*TASK BRIEF:* In the data below, the answer is the run of lines from the line containing "The resulting model had a 5.7%" through the line containing "To see if the result", both included; print it exactly and nothing else.

*SOURCE DATA:*
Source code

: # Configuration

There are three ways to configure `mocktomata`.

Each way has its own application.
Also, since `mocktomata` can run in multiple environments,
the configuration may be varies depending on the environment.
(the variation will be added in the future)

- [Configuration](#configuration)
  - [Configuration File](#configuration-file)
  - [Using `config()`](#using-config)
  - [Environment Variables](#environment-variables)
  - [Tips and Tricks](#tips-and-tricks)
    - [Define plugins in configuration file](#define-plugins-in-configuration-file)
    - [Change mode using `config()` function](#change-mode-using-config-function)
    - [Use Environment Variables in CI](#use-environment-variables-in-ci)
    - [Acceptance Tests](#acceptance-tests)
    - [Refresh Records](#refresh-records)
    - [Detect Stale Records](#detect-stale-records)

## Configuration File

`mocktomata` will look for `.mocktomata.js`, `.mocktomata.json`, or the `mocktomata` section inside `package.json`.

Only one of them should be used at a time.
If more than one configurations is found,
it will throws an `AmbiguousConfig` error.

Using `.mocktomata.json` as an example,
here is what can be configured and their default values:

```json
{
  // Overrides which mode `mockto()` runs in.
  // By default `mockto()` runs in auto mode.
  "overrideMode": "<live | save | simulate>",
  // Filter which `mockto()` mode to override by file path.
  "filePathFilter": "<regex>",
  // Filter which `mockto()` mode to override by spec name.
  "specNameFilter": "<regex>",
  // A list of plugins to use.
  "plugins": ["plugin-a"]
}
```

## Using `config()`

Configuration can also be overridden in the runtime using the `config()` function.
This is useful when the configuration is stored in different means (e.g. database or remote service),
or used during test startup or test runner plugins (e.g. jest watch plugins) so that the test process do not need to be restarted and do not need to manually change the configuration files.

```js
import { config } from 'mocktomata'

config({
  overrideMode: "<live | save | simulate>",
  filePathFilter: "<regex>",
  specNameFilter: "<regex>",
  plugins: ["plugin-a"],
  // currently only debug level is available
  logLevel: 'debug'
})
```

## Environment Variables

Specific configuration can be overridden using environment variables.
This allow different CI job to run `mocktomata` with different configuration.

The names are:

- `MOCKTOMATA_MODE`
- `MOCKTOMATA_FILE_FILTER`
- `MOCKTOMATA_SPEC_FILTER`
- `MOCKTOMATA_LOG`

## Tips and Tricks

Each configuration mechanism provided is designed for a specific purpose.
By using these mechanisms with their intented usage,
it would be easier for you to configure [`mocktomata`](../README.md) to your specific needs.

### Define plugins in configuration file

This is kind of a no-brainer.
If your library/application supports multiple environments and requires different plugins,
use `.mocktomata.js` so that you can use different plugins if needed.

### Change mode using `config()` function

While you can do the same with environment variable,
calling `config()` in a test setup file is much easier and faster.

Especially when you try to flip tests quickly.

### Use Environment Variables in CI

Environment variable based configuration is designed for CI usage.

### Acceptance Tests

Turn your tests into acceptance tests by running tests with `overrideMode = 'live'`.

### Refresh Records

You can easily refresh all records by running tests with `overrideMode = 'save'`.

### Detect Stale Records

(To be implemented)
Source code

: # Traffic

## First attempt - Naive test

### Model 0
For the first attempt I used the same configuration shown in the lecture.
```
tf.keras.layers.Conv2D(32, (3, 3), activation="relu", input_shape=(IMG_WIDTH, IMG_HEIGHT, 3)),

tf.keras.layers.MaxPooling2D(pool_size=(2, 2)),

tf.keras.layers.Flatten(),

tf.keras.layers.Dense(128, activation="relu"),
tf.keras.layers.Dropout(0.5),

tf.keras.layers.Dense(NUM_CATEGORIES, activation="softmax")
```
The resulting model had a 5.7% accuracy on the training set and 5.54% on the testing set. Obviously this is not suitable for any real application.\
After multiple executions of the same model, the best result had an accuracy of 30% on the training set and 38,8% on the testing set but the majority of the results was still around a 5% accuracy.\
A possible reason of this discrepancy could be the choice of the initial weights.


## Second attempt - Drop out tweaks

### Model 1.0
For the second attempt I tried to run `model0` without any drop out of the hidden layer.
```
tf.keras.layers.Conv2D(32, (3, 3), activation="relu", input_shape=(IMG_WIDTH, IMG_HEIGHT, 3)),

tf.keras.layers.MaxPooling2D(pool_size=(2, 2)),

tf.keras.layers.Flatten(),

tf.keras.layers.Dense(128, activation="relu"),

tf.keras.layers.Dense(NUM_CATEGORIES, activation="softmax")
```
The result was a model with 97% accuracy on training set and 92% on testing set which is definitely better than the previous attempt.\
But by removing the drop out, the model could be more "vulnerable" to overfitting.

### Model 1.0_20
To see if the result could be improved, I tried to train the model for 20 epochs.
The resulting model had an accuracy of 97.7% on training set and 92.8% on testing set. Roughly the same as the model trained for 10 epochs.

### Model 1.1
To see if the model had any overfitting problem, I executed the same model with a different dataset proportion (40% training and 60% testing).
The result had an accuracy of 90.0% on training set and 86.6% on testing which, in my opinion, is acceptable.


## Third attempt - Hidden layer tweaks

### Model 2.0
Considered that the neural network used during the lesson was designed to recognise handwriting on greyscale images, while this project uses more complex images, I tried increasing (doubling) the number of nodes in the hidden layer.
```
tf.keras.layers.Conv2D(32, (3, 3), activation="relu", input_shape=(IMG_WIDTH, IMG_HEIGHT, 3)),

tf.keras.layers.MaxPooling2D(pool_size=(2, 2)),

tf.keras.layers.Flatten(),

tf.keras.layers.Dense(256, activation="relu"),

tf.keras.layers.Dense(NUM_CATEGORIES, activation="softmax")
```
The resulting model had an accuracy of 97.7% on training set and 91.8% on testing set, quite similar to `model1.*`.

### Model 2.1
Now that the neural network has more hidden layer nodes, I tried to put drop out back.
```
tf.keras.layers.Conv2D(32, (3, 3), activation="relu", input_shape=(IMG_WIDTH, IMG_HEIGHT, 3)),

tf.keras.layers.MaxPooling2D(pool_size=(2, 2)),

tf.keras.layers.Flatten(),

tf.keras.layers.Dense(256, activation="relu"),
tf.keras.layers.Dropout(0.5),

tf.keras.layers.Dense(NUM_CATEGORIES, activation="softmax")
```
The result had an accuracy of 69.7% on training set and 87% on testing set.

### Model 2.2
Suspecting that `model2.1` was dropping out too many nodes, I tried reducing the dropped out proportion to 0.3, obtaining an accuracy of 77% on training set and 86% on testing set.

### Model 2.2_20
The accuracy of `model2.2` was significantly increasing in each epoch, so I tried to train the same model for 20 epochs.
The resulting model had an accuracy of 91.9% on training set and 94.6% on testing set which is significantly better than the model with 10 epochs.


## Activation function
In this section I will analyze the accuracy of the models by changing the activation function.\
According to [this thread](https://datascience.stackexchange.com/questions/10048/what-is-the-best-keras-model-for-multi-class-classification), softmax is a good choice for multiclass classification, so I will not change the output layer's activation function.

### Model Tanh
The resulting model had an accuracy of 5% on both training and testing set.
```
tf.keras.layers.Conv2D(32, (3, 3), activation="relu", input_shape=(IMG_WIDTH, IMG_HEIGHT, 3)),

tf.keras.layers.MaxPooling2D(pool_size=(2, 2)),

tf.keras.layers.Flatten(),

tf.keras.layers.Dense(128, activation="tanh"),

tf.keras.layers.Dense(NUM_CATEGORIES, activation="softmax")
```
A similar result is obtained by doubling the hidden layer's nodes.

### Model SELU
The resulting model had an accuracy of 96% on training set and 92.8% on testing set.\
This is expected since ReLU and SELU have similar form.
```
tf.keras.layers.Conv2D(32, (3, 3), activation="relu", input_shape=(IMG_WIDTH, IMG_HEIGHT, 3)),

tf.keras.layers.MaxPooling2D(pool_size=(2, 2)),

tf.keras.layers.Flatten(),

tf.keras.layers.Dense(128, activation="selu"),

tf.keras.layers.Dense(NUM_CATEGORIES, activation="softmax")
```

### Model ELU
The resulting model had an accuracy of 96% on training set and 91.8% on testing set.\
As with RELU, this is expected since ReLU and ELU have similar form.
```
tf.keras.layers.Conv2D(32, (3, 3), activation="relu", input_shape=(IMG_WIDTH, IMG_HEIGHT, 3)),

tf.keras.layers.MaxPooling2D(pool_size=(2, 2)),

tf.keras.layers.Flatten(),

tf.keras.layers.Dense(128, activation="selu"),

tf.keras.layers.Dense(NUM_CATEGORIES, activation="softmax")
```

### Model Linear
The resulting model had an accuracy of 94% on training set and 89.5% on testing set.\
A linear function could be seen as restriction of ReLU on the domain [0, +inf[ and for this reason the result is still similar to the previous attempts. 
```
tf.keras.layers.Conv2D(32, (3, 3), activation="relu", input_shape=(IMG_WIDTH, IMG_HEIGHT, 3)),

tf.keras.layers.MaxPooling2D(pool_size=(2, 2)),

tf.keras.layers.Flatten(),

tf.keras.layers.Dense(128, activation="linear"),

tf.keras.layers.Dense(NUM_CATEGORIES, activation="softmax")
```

*THE ANSWER:*
The resulting model had a 5.7% accuracy on the training set and 5.54% on the testing set. Obviously this is not suitable for any real application.\
After multiple executions of the same model, the best result had an accuracy of 30% on the training set and 38,8% on the testing set but the majority of the results was still around a 5% accuracy.\
A possible reason of this discrepancy could be the choice of the initial weights.


## Second attempt - Drop out tweaks

### Model 1.0
For the second attempt I tried to run `model0` without any drop out of the hidden layer.
```
tf.keras.layers.Conv2D(32, (3, 3), activation="relu", input_shape=(IMG_WIDTH, IMG_HEIGHT, 3)),

tf.keras.layers.MaxPooling2D(pool_size=(2, 2)),

tf.keras.layers.Flatten(),

tf.keras.layers.Dense(128, activation="relu"),

tf.keras.layers.Dense(NUM_CATEGORIES, activation="softmax")
```
The result was a model with 97% accuracy on training set and 92% on testing set which is definitely better than the previous attempt.\
But by removing the drop out, the model could be more "vulnerable" to overfitting.

### Model 1.0_20
To see if the result could be improved, I tried to train the model for 20 epochs.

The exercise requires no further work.